In the pursuit of solutions to bring finance flows under climate consistency, governments and financial actors have been developing a myriad of financial-based solutions. Such developments are taking place outside the realm of climate negotiations, primarily seeking to address climate objectives that are common to the constituencies located at the core of the global financial system. Simply put, financial narratives and solutions are currently created to address the climate challenges faced by advanced economies.
However, how suitable are these solutions for climate-vulnerable countries that are already heavily indebted or cannot count on a nationally advanced financial sector? How are such developments taking into account key issues such as vulnerable countries’ adaptive capacity? Building on these considerations, what are the alternatives for vulnerable countries to engage with the development of context-adequate and climate-ambitious solutions for the achievement of the climate consistency goal of the Paris Agreement?

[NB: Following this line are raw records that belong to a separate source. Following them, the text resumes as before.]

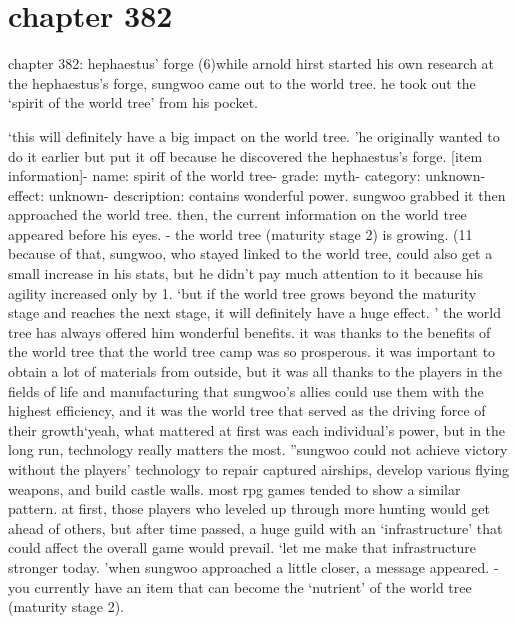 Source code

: \section{chapter 382}

chapter 382: hephaestus’ forge (6)while arnold hirst started his own research at the hephaestus’s forge, sungwoo came out to the world tree.
 he took out the ‘spirit of the world tree’ from his pocket.





‘this will definitely have a big impact on the world tree.
’he originally wanted to do it earlier but put it off because he discovered the hephaestus’s forge.
[item information]- name: spirit of the world tree- grade: myth- category: unknown- effect: unknown- description: contains wonderful power.
sungwoo grabbed it then approached the world tree.
 then, the current information on the world tree appeared before his eyes.
- the world tree (maturity stage 2) is growing.
 (11%
because of that, sungwoo, who stayed linked to the world tree, could also get a small increase in his stats, but he didn’t pay much attention to it because his agility increased only by 1.
‘but if the world tree grows beyond the maturity stage and reaches the next stage, it will definitely have a huge effect.
’
the world tree has always offered him wonderful benefits.
 it was thanks to the benefits of the world tree that the world tree camp was so prosperous.
it was important to obtain a lot of materials from outside, but it was all thanks to the players in the fields of life and manufacturing that sungwoo’s allies could use them with the highest efficiency, and it was the world tree that served as the driving force of their growth‘yeah, what mattered at first was each individual’s power, but in the long run, technology really matters the most.
”sungwoo could not achieve victory without the players’ technology to repair captured airships, develop various flying weapons, and build castle walls.
most rpg games tended to show a similar pattern.
 at first, those players who leveled up through more hunting would get ahead of others, but after time passed, a huge guild with an ‘infrastructure’ that could affect the overall game would prevail.
‘let me make that infrastructure stronger today.
’when sungwoo approached a little closer, a message appeared.
- you currently have an item that can become the ‘nutrient’ of the world tree (maturity stage 2).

The first step is to define the scope of art. 2.1(c) of the Paris Agreement. From that cornerstone understanding, two case studies will carry a fieldwork in two different types of developing countries: Rwanda, as a least developed country, and Peru, as an upper-middle income country. The last phase will build theoretically on the effects for developing countries from financial initiatives for fighting climate change.
Zamarioli, L.; Pauw, P; Chenet, H; König, M. (accepted for publication at Nature Climate Change). The climate consistency goal and the transformation of global finance.
Zamarioli, L. H. et al. (2021). ‘The climate consistency goal and the transformation of global finance’, Nature Climate Change, 11, pp. 578–583. DOI: 10.1038/s41558-021-01083-w.